Instructions to follow: Write out every entry once more, character for character.

--- Supplied material Enclosed Below ---

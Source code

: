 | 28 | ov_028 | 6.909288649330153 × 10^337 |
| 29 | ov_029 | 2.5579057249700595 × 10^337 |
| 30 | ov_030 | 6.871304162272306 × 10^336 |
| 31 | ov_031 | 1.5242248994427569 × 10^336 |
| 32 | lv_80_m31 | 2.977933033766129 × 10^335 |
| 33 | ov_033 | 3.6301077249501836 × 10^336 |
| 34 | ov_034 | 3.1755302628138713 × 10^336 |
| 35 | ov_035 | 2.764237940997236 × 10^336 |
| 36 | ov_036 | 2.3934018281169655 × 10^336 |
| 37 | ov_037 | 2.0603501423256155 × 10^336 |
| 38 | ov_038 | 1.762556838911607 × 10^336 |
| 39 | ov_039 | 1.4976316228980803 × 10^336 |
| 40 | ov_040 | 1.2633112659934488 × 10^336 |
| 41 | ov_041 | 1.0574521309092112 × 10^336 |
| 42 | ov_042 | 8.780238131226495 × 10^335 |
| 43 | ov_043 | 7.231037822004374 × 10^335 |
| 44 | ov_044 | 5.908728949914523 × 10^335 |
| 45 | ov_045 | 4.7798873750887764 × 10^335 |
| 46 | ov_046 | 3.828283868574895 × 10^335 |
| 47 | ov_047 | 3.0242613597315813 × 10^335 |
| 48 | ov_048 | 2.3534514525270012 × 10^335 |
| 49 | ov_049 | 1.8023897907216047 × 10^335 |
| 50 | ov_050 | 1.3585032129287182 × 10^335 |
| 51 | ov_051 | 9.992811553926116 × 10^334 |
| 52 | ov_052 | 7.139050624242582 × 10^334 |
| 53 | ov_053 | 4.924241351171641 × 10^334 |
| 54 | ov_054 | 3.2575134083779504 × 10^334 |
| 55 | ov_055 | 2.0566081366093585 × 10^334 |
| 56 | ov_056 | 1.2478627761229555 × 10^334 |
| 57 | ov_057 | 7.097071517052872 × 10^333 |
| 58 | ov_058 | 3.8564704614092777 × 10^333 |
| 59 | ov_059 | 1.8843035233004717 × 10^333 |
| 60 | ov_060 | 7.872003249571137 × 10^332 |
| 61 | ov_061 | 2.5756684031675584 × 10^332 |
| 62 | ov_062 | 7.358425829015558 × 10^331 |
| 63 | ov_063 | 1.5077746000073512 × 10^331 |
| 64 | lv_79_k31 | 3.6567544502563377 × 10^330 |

--- End of Enclosed Supplied material ---

Exercise result:
Source code

: | 28 | ov_028 | 6.909288649330153 × 10^337 |
| 29 | ov_029 | 2.5579057249700595 × 10^337 |
| 30 | ov_030 | 6.871304162272306 × 10^336 |
| 31 | ov_031 | 1.5242248994427569 × 10^336 |
| 32 | lv_80_m31 | 2.977933033766129 × 10^335 |
| 33 | ov_033 | 3.6301077249501836 × 10^336 |
| 34 | ov_034 | 3.1755302628138713 × 10^336 |
| 35 | ov_035 | 2.764237940997236 × 10^336 |
| 36 | ov_036 | 2.3934018281169655 × 10^336 |
| 37 | ov_037 | 2.0603501423256155 × 10^336 |
| 38 | ov_038 | 1.762556838911607 × 10^336 |
| 39 | ov_039 | 1.4976316228980803 × 10^336 |
| 40 | ov_040 | 1.2633112659934488 × 10^336 |
| 41 | ov_041 | 1.0574521309092112 × 10^336 |
| 42 | ov_042 | 8.780238131226495 × 10^335 |
| 43 | ov_043 | 7.231037822004374 × 10^335 |
| 44 | ov_044 | 5.908728949914523 × 10^335 |
| 45 | ov_045 | 4.7798873750887764 × 10^335 |
| 46 | ov_046 | 3.828283868574895 × 10^335 |
| 47 | ov_047 | 3.0242613597315813 × 10^335 |
| 48 | ov_048 | 2.3534514525270012 × 10^335 |
| 49 | ov_049 | 1.8023897907216047 × 10^335 |
| 50 | ov_050 | 1.3585032129287182 × 10^335 |
| 51 | ov_051 | 9.992811553926116 × 10^334 |
| 52 | ov_052 | 7.139050624242582 × 10^334 |
| 53 | ov_053 | 4.924241351171641 × 10^334 |
| 54 | ov_054 | 3.2575134083779504 × 10^334 |
| 55 | ov_055 | 2.0566081366093585 × 10^334 |
| 56 | ov_056 | 1.2478627761229555 × 10^334 |
| 57 | ov_057 | 7.097071517052872 × 10^333 |
| 58 | ov_058 | 3.8564704614092777 × 10^333 |
| 59 | ov_059 | 1.8843035233004717 × 10^333 |
| 60 | ov_060 | 7.872003249571137 × 10^332 |
| 61 | ov_061 | 2.5756684031675584 × 10^332 |
| 62 | ov_062 | 7.358425829015558 × 10^331 |
| 63 | ov_063 | 1.5077746000073512 × 10^331 |
| 64 | lv_79_k31 | 3.6567544502563377 × 10^330 |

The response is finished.